Statistical and co-occurrence network analyses

Comparing the bacterial networks between the four land uses required: i) standardization of the number of soils used to compute the network by land use to avoid a sampling size effect and ii) network replicates which integrated the natural heterogeneity of the soils within each land use. As vineyards provided only 36 soil samples on the territory scale, we standardized the sampling size at 30 sites per network for all land uses, drawn from the respective pool of soils. Thus, the minimum number of combinations (1 947 792) ensured that each network was computed from a unique combination of sites. The number of replicates used to evaluate the range of variation within and between land uses was set at 100. The 30 samples were drawn independently for each of the 100 network replicates. Numerical sampling of the sites was monitored. Among the 1732 sites classified as forest, grassland, crop system or vineyards, 1717 were sampled at least once. This replication procedure ensures that more than 99% of the available sites were sampled, standardized analysis of all four land uses, while being representative of French soils in general.

Then, for each replicate, network computation was based on a contingency matrix which provided the relative abundances of 1355 bacterial genera for the 30 randomly-selected soil samples. The Spearman correlation coefficient for each pair of genera was used as a similarity index to estimate taxa co-occurrence50. A correlation was considered as robust and non-random if the p-value was below 0.05 after correction using the False-Discovery Rate method51. By choosing this threshold, only correlations with a coefficient above 0.50 were kept. The positive and negative correlations were respectively interpreted as co-occurrence (facilitation) and co-exclusion (antagonistic) relationships. To describe the topology of the resulting networks, a set of metrics were calculated, namely the number of links, the number of positive links, the number of negative links, the ratio between the positive and negative links, the connectance defined as the proportion of potential links which are significantly observed, the average path length and the average degree (for more details, see11). Due to the homoscedasticity between land-use and the Gaussian distribution of the model residuals, these metrics were then compared between the four land uses by applying a parametric analysis of variance and a Tukey HSD post-hoc comparison. The degree (defined as the number of edges of each node) of the 20 most connected genera was recorded for all 100 replicates of all four land uses and then statistically compared within each land use by applying a pairwise Kruskal-Wallis rank test corrected by the Bonferroni method. The genera with the highest average degree were then considered as hub genera.

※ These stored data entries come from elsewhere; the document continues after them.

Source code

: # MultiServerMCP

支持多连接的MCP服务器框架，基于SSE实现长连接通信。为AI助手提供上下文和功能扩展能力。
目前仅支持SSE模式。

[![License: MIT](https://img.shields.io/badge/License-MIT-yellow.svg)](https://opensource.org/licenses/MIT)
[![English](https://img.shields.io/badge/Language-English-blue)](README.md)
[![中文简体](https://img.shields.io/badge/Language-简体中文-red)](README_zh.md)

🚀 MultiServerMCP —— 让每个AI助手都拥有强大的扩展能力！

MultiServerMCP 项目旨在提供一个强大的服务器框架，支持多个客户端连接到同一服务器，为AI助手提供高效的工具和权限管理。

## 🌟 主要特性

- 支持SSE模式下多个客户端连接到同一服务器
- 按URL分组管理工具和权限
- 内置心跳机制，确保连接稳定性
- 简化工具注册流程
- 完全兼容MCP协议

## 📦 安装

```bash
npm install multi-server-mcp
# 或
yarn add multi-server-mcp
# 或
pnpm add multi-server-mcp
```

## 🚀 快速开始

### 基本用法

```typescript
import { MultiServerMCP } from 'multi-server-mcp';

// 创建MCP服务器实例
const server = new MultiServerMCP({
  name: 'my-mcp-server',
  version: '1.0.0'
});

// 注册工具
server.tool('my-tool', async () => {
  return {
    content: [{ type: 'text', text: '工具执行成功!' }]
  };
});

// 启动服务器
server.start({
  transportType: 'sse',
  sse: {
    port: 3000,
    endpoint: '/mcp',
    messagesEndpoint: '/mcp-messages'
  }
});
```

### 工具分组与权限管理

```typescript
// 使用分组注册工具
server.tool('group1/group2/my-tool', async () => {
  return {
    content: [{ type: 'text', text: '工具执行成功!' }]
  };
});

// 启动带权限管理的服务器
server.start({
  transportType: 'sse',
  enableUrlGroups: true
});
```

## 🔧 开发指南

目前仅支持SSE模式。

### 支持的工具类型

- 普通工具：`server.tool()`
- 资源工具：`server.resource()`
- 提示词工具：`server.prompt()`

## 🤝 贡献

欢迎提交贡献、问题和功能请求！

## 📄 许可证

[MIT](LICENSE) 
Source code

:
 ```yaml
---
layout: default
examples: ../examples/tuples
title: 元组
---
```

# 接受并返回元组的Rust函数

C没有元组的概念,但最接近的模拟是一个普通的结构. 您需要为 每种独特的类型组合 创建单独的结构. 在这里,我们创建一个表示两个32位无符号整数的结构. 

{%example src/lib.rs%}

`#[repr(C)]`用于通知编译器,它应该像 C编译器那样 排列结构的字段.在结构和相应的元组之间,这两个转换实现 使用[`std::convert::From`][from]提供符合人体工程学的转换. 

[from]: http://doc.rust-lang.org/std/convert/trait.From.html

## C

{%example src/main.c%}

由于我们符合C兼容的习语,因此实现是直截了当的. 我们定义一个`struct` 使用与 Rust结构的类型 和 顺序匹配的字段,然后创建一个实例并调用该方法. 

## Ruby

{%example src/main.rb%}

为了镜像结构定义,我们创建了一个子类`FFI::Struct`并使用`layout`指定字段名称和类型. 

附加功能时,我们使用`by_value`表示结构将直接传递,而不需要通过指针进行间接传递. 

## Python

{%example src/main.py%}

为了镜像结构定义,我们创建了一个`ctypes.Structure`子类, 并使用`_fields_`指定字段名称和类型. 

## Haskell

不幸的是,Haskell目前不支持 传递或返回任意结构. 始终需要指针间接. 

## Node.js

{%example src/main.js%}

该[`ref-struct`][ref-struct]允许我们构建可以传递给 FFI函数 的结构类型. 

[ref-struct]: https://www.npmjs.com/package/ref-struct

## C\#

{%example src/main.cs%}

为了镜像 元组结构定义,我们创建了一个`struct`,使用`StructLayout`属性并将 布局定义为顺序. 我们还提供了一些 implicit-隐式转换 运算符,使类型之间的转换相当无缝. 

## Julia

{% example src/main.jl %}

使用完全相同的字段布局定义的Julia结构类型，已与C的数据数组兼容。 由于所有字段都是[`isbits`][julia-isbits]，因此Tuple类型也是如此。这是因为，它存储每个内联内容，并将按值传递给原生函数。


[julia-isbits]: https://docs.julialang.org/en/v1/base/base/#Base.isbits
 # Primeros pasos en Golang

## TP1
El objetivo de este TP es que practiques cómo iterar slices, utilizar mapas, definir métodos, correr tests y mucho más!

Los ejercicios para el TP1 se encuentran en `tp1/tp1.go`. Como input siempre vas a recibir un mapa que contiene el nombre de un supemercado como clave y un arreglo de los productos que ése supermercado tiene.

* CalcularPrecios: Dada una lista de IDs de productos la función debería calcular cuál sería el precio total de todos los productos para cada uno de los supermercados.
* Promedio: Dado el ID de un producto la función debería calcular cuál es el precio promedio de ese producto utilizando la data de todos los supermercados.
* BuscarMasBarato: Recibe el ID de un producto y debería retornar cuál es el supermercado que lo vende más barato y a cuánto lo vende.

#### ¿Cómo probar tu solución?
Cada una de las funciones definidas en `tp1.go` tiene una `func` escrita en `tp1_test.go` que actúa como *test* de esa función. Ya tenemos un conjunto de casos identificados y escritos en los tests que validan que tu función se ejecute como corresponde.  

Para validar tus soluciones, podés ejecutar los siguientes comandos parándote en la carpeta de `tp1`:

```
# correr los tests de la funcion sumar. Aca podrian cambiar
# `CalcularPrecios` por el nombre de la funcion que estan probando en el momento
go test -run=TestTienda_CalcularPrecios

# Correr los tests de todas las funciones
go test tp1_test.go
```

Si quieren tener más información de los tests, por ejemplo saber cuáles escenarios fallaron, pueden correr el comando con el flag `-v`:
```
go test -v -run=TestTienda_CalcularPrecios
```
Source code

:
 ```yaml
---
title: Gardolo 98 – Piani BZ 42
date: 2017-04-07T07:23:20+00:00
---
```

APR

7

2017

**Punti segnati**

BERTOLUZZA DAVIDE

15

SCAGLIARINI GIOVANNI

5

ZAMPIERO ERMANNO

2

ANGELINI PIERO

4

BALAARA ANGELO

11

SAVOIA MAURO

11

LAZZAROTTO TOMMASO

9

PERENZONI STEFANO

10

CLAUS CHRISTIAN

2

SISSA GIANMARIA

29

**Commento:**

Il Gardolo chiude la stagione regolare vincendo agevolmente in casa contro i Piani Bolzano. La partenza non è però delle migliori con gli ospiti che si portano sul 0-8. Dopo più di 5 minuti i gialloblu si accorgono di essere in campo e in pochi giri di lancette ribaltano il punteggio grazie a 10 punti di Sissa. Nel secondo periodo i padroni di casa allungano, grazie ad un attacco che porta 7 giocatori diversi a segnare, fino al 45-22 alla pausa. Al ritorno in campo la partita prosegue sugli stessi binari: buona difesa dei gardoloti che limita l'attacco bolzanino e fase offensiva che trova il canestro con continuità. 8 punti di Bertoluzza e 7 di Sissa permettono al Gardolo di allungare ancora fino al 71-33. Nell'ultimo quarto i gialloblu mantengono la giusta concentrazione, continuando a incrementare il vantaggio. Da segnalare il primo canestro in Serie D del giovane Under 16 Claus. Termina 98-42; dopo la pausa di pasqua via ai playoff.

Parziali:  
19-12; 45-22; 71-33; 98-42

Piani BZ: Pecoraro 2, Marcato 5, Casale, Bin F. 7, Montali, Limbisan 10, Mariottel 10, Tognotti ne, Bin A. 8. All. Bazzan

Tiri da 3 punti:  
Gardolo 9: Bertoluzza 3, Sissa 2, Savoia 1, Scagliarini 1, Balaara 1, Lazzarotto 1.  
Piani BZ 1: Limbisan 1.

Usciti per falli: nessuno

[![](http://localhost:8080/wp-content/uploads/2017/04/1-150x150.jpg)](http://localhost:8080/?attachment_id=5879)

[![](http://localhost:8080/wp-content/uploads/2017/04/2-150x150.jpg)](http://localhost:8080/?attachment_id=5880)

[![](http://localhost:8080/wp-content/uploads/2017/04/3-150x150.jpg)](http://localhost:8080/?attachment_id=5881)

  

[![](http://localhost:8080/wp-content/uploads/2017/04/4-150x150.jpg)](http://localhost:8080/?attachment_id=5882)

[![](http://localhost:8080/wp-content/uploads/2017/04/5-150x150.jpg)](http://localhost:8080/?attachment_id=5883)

In addition, the bacterial diversity was evaluated for each land use at the taxonomic level of OTUs and genera. Three indices were computed: a- the richness N0 which corresponds to the number of taxa, b- the Shannon entropy index H = −Σi (Pi*log Pi), where Pi is the probability of finding the taxon i and c- the Shannon eveness E = exp(H)/N0. These indices were compared between the four land uses by applying a parametric analysis of variance and a Tukey HSD post-hoc comparison.